PROBLEM STATEMENT: Look through the entries for the string "Temporal", and copy each line that holds it.

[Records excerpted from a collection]
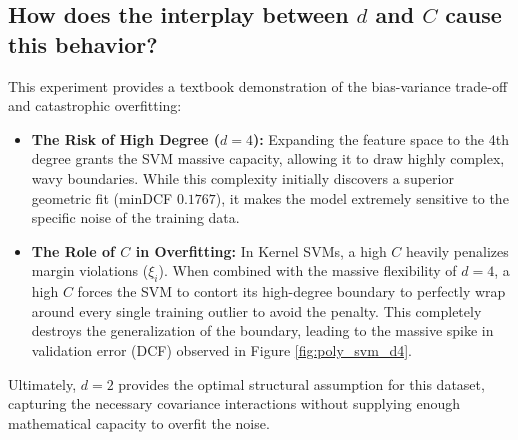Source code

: \subsection*{How does the interplay between $d$ and $C$ cause this behavior?}

This experiment provides a textbook demonstration of the bias-variance trade-off and catastrophic overfitting:

\begin{itemize}
    \item \textbf{The Risk of High Degree ($d=4$):} Expanding the feature space to the 4th degree grants the SVM massive capacity, allowing it to draw highly complex, wavy boundaries. While this complexity initially discovers a superior geometric fit (minDCF $0.1767$), it makes the model extremely sensitive to the specific noise of the training data.
    \item \textbf{The Role of $C$ in Overfitting:} In Kernel SVMs, a high $C$ heavily penalizes margin violations ($\xi_i$). When combined with the massive flexibility of $d=4$, a high $C$ forces the SVM to contort its high-degree boundary to perfectly wrap around every single training outlier to avoid the penalty. This completely destroys the generalization of the boundary, leading to the massive spike in validation error (DCF) observed in Figure \ref{fig:poly_svm_d4}.
\end{itemize}

Ultimately, $d=2$ provides the optimal structural assumption for this dataset, capturing the necessary covariance interactions without supplying enough mathematical capacity to overfit the noise.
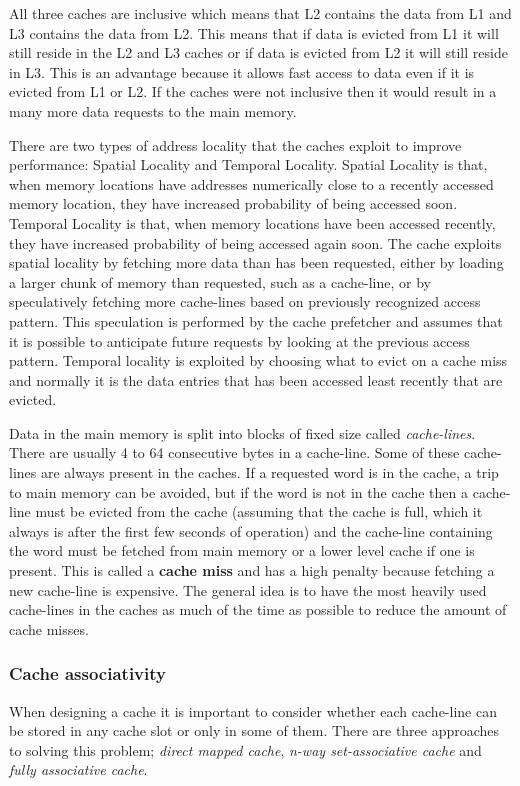 All three caches are inclusive which means that L2 contains the data from L1 and L3 contains the data from L2.
This means that if data is evicted from L1 it will still reside in the L2 and L3 caches or if data is evicted from L2 it will still reside in L3. 
This is an advantage because it allows fast access to data even if it is evicted from L1 or L2. 
If the caches were not inclusive then it would result in a many more data requests to the main memory.

There are two types of address locality that the caches exploit to improve performance: Spatial Locality and Temporal Locality.
Spatial Locality is that, when memory locations have addresses numerically close to a recently accessed memory location, they have increased probability of being accessed soon.
Temporal Locality is that, when memory locations have been accessed recently, they have increased probability of being accessed again soon.
The cache exploits spatial locality by fetching more data than has been requested, either by loading a larger chunk of memory than requested, such as a cache-line, or by speculatively fetching more cache-lines based on previously recognized access pattern.  This speculation is performed by the cache prefetcher and assumes that it is possible to anticipate future requests by looking at the previous access pattern.
Temporal locality is exploited by choosing what to evict on a cache miss and normally it is the data entries that has been accessed least recently that are evicted.

Data in the main memory is split into blocks of fixed size called \textit{cache-lines}. 
There are usually 4 to 64 consecutive bytes in a cache-line. 
Some of these cache-lines are always present in the caches. 
If a requested word is in the cache, a trip to main memory can be avoided, but if the word is not in the cache then a cache-line must be evicted from the cache (assuming that the cache is full, which it always is after the first few seconds of operation) and the cache-line containing the word must be fetched from main memory or a lower level cache if one is present. 
This is called a \textbf{cache miss} and has a high penalty because fetching a new cache-line is expensive.
The general idea is to have the most heavily used cache-lines in the caches as much of the time as possible to reduce the amount of cache misses.

\subsubsection{Cache associativity}
When designing a cache it is important to consider whether each cache-line can be stored in any cache slot or only in some of them.
There are three approaches to solving this problem; \textit{direct mapped cache}, \textit{n-way set-associative cache} and \textit{fully associative cache}. 

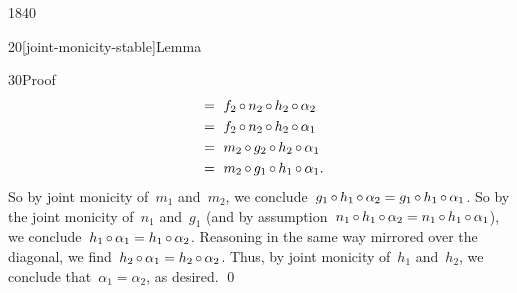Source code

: \begin{parsec}{1840}
\begin{point}{20}[joint-monicity-stable]{Lemma}
\begin{point}{30}{Proof}
\begin{align*}
    &\ =\  f_2 \mathop{\circ} n_2 \mathop{\circ} h_2 \mathop{\circ} \alpha_2 \\ 
    &\ =\  f_2 \mathop{\circ} n_2 \mathop{\circ} h_2 \mathop{\circ} \alpha_1 \\ 
    &\ =\  m_2 \mathop{\circ} g_2 \mathop{\circ} h_2 \mathop{\circ} \alpha_1 \\ 
    &\ =\  m_2 \mathop{\circ} g_1 \mathop{\circ} h_1 \mathop{\circ} \alpha_1.
\end{align*}
So by joint monicity of~$m_1$ and~$m_2$,
    we conclude~$g_1 \mathop{\circ} h_1 \mathop{\circ} \alpha_2
                = g_1 \mathop{\circ} h_1 \mathop{\circ} \alpha_1$.
So by the joint monicity of~$n_1$ and~$g_1$
    (and by assumption~$n_1 \mathop{\circ} h_1 \mathop{\circ} \alpha_2
    = n_1 \mathop{\circ} h_1 \mathop{\circ} \alpha_1$),
    we conclude~$h_1 \mathop{\circ} \alpha_1 = h_1 \mathop{\circ} \alpha_2$.
Reasoning in the same way mirrored over the diagonal,
    we find~$h_2 \mathop{\circ} \alpha_1 = h_2 \mathop{\circ} \alpha_2$.
Thus, by joint monicity of~$h_1$ and~$h_2$, we conclude that~$\alpha_1 = \alpha_2$, as desired. \qed
\end{point}
\end{point}
\end{parsec}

WRITTEN REPLY:
There are two types of address locality that the caches exploit to improve performance: Spatial Locality and Temporal Locality.
Temporal Locality is that, when memory locations have been accessed recently, they have increased probability of being accessed again soon.
Temporal locality is exploited by choosing what to evict on a cache miss and normally it is the data entries that has been accessed least recently that are evicted.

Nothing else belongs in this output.